Your instructions. Find every line in the records that holds the string "terjual". Copy each one.

Dataset items
================

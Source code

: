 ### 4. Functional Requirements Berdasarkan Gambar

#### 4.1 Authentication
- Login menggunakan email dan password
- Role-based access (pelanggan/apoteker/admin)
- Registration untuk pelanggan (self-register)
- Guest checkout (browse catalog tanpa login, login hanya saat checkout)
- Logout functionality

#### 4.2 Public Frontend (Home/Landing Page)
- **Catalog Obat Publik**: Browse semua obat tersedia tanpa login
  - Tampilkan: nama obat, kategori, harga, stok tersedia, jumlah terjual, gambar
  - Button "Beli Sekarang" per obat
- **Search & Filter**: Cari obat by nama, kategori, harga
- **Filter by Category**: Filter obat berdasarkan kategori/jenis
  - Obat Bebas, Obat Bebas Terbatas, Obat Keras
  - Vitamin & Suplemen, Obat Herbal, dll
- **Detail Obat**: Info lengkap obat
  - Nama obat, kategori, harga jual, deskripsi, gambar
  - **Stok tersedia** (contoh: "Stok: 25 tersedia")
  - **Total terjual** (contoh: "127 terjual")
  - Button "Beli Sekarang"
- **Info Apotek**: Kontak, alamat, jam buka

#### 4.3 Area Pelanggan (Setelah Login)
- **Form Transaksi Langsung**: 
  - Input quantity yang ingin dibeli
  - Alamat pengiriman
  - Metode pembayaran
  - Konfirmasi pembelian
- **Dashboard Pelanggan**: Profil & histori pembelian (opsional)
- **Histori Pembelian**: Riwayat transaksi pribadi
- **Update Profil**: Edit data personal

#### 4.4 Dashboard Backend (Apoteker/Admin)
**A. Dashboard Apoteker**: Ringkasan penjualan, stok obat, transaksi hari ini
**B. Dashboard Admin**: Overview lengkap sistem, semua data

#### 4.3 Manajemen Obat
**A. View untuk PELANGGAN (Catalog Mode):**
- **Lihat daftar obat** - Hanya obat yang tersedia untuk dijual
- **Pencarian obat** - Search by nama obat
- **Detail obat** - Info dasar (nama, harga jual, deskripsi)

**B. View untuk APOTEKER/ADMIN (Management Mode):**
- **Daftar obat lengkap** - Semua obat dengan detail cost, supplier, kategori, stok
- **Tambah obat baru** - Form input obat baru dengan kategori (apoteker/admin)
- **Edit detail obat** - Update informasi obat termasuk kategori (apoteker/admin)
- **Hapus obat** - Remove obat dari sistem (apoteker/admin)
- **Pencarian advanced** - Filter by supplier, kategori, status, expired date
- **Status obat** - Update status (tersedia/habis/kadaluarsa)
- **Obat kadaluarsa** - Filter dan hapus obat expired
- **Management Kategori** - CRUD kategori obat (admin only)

================

Exercise solution.
  - Tampilkan: nama obat, kategori, harga, stok tersedia, jumlah terjual, gambar
  - **Total terjual** (contoh: "127 terjual")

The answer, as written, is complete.